Chemin d’en haut (Célestin Freinet LXX)

Corcelles-le-Jorat / 12 heures

– Nous avons cru qu’il fallait partir de la connaissance et de la documentation pour accéder à l’expérimentation, pour en comprendre les lois et les enseignements, pour aborder enfin le domaine mystérieux de la création. Vous prétendez partir de l’expérimentation et de la création pour arriver à la connaissance, qui appelle la recherche et la connaissance… Ce serait sans doute plus logique. Reste à voir s’il vous sera pratiquement possible de faire fonctionner dans ce sens l’organisme.
– C’est en effet ce retournement qui est tout, parce que lui seul permet au sang nouveau, né du travail, de donner dynamisme et vie à des disciplines qui, sans lui, ne sont que tâches imposées, et donc toujours plus ou moins rébarbatives.

Célestin Freinet, Oeuvres pédagogiques I,
L’Education du travail, 1949
L’enfant

La Chamberonnne (Célestin Freinet LXIX)

Lausanne / 14 heures

Expérimentation et création sont des activités malgré tout communes. De tout temps, des hommes s’y sont livrés, avec plus ou moins de génie, avec plus ou moins de succès. Elles ne sont pas spécifiquement scolaires. La nouveauté que nous mettons en avant, c’est cette documentation qui leur apporte l’appoint de la connaissance et leur permet d’aller toujours plus avant, avec plus d’audace et de sûreté, qui les intègre dans le processus complexe du progrès humain: documentation par exemple du milieu ambiant par le livre, la fiche, l’image, le journal, la correspondance, les échanges intercalaires, le magnétophone, la photographie, le cinéma, la radio.
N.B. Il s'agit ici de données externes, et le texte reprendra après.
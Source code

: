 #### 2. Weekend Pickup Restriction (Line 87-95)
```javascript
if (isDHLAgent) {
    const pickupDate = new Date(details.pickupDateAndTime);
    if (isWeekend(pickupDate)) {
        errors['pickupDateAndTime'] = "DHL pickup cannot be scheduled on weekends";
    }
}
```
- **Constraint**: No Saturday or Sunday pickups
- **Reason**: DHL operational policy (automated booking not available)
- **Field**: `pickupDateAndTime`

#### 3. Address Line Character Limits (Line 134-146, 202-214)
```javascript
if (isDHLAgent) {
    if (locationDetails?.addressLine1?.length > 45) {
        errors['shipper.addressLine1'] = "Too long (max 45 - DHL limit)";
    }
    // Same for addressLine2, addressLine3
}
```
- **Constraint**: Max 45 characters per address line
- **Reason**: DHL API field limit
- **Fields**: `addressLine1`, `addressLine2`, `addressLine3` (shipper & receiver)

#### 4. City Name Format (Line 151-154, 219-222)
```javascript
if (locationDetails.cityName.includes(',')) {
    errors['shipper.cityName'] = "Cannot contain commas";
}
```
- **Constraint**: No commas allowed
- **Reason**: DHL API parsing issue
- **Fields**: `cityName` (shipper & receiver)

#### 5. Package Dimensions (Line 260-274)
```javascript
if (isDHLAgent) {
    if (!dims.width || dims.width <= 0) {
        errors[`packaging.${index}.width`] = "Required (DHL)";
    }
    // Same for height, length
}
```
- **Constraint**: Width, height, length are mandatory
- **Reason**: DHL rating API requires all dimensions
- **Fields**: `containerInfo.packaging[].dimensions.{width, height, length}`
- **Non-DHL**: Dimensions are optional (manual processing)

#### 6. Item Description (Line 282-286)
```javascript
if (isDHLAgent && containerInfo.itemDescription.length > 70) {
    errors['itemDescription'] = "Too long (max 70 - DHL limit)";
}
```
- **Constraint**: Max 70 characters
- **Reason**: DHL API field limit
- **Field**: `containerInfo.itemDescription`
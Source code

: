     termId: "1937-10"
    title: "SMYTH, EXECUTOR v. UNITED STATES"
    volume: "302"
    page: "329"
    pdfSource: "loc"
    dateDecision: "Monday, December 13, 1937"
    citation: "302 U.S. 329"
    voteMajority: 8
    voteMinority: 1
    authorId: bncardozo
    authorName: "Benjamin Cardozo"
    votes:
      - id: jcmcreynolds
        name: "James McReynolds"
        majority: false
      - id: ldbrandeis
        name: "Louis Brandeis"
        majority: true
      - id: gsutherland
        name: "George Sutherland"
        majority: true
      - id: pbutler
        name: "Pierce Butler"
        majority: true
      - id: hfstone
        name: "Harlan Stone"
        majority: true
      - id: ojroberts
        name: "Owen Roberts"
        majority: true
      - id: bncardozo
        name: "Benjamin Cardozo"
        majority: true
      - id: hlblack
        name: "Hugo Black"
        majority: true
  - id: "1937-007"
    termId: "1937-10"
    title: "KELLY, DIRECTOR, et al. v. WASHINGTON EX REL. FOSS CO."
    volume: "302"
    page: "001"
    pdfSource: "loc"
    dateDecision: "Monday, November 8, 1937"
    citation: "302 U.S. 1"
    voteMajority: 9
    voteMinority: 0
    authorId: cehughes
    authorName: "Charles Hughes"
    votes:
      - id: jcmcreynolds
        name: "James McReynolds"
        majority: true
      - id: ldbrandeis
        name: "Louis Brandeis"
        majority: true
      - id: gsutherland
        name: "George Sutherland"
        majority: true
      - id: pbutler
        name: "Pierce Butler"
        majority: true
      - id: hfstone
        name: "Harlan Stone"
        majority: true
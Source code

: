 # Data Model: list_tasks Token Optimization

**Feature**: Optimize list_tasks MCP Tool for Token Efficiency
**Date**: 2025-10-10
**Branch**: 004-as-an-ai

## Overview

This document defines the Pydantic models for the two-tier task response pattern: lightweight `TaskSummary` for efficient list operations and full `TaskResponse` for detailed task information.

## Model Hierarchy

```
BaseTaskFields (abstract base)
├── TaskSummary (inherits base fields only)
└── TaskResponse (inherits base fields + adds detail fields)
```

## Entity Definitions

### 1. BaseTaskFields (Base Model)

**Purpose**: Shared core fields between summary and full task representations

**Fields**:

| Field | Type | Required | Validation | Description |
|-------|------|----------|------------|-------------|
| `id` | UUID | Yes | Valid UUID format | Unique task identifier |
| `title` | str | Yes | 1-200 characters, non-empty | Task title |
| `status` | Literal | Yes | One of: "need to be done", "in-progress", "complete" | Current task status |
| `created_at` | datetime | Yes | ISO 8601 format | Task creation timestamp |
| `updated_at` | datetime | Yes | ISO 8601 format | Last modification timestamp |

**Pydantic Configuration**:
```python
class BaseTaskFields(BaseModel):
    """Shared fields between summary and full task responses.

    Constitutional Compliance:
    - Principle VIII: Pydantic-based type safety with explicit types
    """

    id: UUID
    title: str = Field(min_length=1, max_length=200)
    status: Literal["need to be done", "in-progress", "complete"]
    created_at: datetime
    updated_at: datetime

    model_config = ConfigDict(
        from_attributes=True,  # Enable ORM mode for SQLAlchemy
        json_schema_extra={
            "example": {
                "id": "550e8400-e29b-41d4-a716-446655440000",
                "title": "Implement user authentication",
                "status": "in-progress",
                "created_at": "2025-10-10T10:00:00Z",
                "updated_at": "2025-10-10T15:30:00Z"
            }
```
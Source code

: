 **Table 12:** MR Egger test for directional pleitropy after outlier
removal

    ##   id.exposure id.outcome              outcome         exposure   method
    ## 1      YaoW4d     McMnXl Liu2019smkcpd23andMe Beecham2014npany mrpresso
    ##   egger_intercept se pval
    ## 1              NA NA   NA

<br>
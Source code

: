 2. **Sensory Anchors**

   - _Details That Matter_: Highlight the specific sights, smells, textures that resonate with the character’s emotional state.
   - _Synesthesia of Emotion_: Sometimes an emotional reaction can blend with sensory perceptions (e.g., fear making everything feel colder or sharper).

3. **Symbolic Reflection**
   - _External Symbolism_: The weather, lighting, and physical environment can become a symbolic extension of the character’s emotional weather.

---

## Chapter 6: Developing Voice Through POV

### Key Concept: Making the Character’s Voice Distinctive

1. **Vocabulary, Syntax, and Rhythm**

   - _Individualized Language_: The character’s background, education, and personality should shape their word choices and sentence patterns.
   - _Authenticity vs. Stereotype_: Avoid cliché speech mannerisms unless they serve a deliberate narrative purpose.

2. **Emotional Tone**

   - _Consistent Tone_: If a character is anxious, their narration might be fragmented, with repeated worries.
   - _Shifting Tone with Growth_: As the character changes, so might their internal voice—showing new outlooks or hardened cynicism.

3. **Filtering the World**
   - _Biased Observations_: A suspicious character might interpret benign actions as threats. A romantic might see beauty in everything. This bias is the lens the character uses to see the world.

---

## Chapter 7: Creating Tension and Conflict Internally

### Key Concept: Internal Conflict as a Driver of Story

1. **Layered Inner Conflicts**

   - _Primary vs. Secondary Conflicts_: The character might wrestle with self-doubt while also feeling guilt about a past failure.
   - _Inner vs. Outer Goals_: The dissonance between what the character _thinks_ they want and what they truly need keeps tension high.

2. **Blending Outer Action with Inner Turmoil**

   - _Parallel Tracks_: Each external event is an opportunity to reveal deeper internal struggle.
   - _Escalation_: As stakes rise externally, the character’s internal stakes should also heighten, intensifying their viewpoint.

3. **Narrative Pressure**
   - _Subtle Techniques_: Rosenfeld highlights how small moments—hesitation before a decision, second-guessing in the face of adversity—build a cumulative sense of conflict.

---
Célestin Freinet, Oeuvres pédagogiques I,
L’Education du travail, 1949
L’enfant veut travailler comme il veut se nourrir

Jardin (Célestin Freinet LXVIII)

Riau Graubon / 17 heures

Nous abandonnerons, nous aussi, le râtelier scientifiquement construit. la litière neuve et la mêlée savamment combinée – et nous essayerons, à la fois humblement et intelligemment, de préparer à l’enfant ce pré plantureux, humide et ensoleillé, riche en herbes délectables et en fleurs dont le seul parfum est la plus délicate des nourritures.
Mais cette nourriture ne sera pas toujours prête, et comme offerte passivement. le poulain se lasse des carrés trop drus où chaque coup de langue fait son plein. Il gambade – et vous vous en étonnez – vers une revers de canal, jusqu’à la rive ombragée du ruisseau, pour chercher, pour choisir et savourer ce qu’il avait peut-être en abondance dans le coin délaissé. L’enfant de même devra souvent conquérir sa nourriture, la mériter et l’atteindre par la recherche, par l’effort, par la création, le travail.